Mientras Barbara luchaba contra el cansancio y el sopor, Krist y Eisemann-Schier comenzaron a exigir un rescate de 500 mil dólares a su padre, Robert Mackle, un magnate inmobiliario de Florida. El dinero, para los secuestradores, era el objetivo tangible; la vida de Barbara, un simple detalle en la ecuación. Aislado y atrapado en la desesperación, Robert reunió la suma sin dudarlo, dispuesto a cumplir cualquier condición para ver a su hija de nuevo. La familia Mackle se movía en silencio, siguiendo cada indicación de los captores, conscientes de que una acción en falso podría condenarla.

Mientras los agentes se apresuraban a seguir las pistas, Barbara, bajo tierra, oscilaba entre la lucidez y el sueño. La linterna comenzaba a parpadear, dejando entrever la fragilidad de su situación. Años después declararía que estaba a punto de sucumbir.

La tensión aumentaba a medida que el FBI seguía desentrañando el plan meticuloso de Gary Steven Krist y Ruth Eisemann-Schier. Cada segundo era crucial. Los agentes habían encontrado el auto abandonado de Krist, y en su interior, evidencias tan inquietantes como reveladoras: documentos falsificados y una fotografía de Barbara Mackle, sosteniendo un cartel que proclamaba en letras firmes la palabra “KIDNAPPED”. Era la confirmación de lo que temían, un juego siniestro de vida o muerte orquestado por dos secuestradores cuya frialdad desafiaba la imaginación.

Finalmente, tras el pago exitoso del rescate de 500 mil dólares, Krist contactó al FBI y proporcionó las coordenadas aproximadas de la ubicación de Barbara. La información era vaga, pero suficiente. En una operación a contrarreloj, los agentes se dirigieron al bosque en Gwinnett County, un área densa y solitaria donde el tiempo parecía haberse detenido.

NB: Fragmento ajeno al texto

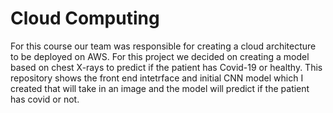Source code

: # Cloud Computing
For this course our team was responsible for creating a cloud architecture to be deployed on AWS. For this project we decided on creating a model based on chest X-rays to predict if the patient has Covid-19 or healthy. This repository shows the front end intetrface and initial CNN model which I created that will take in an image and the model will predict if the patient has covid or not.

Barbara emergió de su tumba de fibra de vidrio con el rostro cubierto de tierra, sus ojos apenas podían adaptarse a la luz. “Estoy bien”, murmuró, en un intento por calmar a los rescatistas que la observaban, incrédulos ante su resistencia. Había sobrevivido gracias a una fuerza mental inquebrantable y a la esperanza de reunirse con su familia en la Navidad que ya estaba muy cerca. El país entero se estremeció con la noticia: la joven secuestrada y enterrada viva había sobrevivido, en una de las pruebas de supervivencia más extremas jamás registradas.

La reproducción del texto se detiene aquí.